LAN-Party

„LAN-Party“ für Streichquartett und Live-Elektronik

UA 04.12.2019 – urban string „8bit“, resonanzraum Hamburg mit Ensemble Resonanz

Zum Stück: „LAN-Party“ ist eine Hommage an die Klangästhetik der 8-bit Computerspielmusik -Ära. Diese einstmals aufgrund technologischer Limitierung entstandene und mittlerweile ikonische Klanglichkeit wird in „LAN-Party“ zitiert: Es wird fast ausschließlich mit Klang reduzierenden Spieltechniken gearbeitet, z.B. mit verschieden variierten Überdruck-Techniken, durch die der Klang eines Streichinstrumentes kratzig wird, also einen erhöhten Rauschanteil bekommt. Je nach gespielter Bogenlänge können lang ausgehaltene Töne unregelmäßig unterbrochen werden, so dass Rhythmen aus kurzen Knackser-Klängen entstehen, die an das perkussive Klackern von Knöpfen an Spiele-Controllern erinnern. Zusätzlich werden die vier Streichinstrumente unabhängig von einander klanglich durch Live-Elektronik (z.B. Bit-Crushing) moduliert, so dass sie ganz ähnlich wie 8bit-Sounds früherer PSG-Chips klingen können. Die Steuerung des dafür programmierten Max MSP – Patches erfolgt in Echtzeit mit Hilfe eines alten Game-Controllers.

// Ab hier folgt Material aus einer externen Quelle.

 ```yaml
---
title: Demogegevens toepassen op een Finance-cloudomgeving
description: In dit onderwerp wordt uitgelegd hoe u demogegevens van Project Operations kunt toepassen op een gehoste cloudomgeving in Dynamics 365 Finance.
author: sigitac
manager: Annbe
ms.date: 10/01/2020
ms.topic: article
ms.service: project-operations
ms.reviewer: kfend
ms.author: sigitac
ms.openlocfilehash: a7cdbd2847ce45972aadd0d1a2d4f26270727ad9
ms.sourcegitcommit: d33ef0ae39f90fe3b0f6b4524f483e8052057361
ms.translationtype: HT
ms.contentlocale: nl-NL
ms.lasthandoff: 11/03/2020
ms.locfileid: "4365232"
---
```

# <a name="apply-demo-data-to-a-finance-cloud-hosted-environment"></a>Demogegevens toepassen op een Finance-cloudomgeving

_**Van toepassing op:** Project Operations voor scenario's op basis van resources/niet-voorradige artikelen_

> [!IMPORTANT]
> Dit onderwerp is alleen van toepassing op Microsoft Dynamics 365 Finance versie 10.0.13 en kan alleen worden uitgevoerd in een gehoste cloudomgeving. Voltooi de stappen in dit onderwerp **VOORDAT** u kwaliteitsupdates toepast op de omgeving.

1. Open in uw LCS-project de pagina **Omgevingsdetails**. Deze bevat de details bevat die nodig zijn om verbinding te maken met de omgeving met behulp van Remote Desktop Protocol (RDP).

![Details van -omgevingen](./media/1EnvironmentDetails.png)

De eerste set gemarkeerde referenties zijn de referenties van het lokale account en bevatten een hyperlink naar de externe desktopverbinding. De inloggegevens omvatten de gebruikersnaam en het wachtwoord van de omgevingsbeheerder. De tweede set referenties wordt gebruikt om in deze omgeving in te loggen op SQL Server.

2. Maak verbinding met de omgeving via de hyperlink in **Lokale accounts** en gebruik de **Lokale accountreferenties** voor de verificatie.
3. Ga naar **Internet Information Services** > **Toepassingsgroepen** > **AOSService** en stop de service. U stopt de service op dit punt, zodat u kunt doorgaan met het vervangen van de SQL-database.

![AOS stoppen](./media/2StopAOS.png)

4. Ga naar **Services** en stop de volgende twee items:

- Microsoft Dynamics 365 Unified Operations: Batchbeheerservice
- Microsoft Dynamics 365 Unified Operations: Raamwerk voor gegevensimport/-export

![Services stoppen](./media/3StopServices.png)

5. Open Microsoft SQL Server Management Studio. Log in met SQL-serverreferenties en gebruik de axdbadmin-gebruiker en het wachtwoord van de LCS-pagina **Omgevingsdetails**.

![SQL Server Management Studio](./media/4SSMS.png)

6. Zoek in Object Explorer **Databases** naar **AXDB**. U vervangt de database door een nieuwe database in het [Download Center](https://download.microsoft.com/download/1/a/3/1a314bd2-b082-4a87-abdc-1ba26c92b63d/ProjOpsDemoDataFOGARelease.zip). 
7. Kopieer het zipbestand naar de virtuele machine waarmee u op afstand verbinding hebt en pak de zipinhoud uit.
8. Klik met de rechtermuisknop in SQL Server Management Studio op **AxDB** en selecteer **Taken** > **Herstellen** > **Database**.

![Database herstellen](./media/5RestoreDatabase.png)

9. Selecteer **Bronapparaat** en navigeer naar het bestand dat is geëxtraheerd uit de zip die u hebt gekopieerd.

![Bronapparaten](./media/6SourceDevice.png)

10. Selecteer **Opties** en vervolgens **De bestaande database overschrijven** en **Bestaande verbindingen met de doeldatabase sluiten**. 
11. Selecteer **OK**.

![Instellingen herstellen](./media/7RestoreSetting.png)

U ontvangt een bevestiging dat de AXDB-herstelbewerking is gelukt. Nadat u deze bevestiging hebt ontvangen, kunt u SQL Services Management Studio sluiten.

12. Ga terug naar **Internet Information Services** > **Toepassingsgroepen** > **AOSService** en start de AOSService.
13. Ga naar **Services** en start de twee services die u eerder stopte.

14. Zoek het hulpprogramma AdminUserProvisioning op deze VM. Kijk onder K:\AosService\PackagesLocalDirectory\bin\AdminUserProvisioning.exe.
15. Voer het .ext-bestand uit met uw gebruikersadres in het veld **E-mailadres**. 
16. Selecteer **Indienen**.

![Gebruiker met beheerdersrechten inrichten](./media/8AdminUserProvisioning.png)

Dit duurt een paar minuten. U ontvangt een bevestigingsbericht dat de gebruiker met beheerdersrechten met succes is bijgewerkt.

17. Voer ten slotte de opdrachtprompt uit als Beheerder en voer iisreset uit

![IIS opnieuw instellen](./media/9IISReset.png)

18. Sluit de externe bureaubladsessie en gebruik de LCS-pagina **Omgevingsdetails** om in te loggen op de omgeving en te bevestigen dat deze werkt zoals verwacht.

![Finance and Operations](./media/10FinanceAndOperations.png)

Ergänzt wird der Streichersatz durch eine Zuspielung bestehend aus elektro-magnetischen Schwingungen, die von alten Spieleconsolen aufgenommen wurden, während diese gespielt wurden. Das Streichquartett, als Formation von Musiker*innen, die auf Instrumenten der gleichen Instrumentengruppe, gemeinsam ein Stück spielen, dessen Stimmen eng miteinander verwoben sind und aufeinander aufbauen, ist eine Referenz an das Format früherer sog. Lan-Partys, bei denen mehrere Spieler an miteinander vernetzten Heimcomputern gemeinsam als Gruppe ein Computerspiel spielen.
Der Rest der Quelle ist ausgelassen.